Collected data

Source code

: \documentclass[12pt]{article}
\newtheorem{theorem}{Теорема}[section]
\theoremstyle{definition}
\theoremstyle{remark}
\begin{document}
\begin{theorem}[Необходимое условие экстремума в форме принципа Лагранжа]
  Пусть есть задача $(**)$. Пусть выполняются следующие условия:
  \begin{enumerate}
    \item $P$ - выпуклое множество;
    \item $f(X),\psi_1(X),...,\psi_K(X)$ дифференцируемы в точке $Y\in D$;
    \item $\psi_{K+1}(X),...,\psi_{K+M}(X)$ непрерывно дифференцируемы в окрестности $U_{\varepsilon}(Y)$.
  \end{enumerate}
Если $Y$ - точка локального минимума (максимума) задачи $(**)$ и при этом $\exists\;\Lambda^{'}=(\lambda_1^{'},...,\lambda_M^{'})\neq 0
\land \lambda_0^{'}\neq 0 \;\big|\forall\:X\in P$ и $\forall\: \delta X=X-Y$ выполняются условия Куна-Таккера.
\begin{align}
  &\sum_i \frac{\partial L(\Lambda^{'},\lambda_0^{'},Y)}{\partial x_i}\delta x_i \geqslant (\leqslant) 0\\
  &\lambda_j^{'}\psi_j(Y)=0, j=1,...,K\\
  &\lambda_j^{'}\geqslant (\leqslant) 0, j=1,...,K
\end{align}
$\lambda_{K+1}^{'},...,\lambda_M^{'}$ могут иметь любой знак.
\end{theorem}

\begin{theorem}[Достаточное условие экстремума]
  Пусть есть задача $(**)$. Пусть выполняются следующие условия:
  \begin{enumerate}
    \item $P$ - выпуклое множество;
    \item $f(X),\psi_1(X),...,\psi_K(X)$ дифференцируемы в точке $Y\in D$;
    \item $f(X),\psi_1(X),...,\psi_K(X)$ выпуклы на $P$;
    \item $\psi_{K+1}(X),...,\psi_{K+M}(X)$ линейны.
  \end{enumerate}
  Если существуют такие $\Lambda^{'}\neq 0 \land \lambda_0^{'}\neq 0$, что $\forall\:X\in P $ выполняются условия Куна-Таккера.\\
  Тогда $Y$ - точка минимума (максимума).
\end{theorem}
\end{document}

# Problem statement
Could you restate all of the lines above without altering a single word?

# Answer section
Source code

: \documentclass[12pt]{article}
\newtheorem{theorem}{Теорема}[section]
\theoremstyle{definition}
\theoremstyle{remark}
\begin{document}
\begin{theorem}[Необходимое условие экстремума в форме принципа Лагранжа]
  Пусть есть задача $(**)$. Пусть выполняются следующие условия:
  \begin{enumerate}
    \item $P$ - выпуклое множество;
    \item $f(X),\psi_1(X),...,\psi_K(X)$ дифференцируемы в точке $Y\in D$;
    \item $\psi_{K+1}(X),...,\psi_{K+M}(X)$ непрерывно дифференцируемы в окрестности $U_{\varepsilon}(Y)$.
  \end{enumerate}
Если $Y$ - точка локального минимума (максимума) задачи $(**)$ и при этом $\exists\;\Lambda^{'}=(\lambda_1^{'},...,\lambda_M^{'})\neq 0
\land \lambda_0^{'}\neq 0 \;\big|\forall\:X\in P$ и $\forall\: \delta X=X-Y$ выполняются условия Куна-Таккера.
\begin{align}
  &\sum_i \frac{\partial L(\Lambda^{'},\lambda_0^{'},Y)}{\partial x_i}\delta x_i \geqslant (\leqslant) 0\\
  &\lambda_j^{'}\psi_j(Y)=0, j=1,...,K\\
  &\lambda_j^{'}\geqslant (\leqslant) 0, j=1,...,K
\end{align}
$\lambda_{K+1}^{'},...,\lambda_M^{'}$ могут иметь любой знак.
\end{theorem}

\begin{theorem}[Достаточное условие экстремума]
  Пусть есть задача $(**)$. Пусть выполняются следующие условия:
  \begin{enumerate}
    \item $P$ - выпуклое множество;
    \item $f(X),\psi_1(X),...,\psi_K(X)$ дифференцируемы в точке $Y\in D$;
    \item $f(X),\psi_1(X),...,\psi_K(X)$ выпуклы на $P$;
    \item $\psi_{K+1}(X),...,\psi_{K+M}(X)$ линейны.
  \end{enumerate}
  Если существуют такие $\Lambda^{'}\neq 0 \land \lambda_0^{'}\neq 0$, что $\forall\:X\in P $ выполняются условия Куна-Таккера.\\
  Тогда $Y$ - точка минимума (максимума).
\end{theorem}
\end{document}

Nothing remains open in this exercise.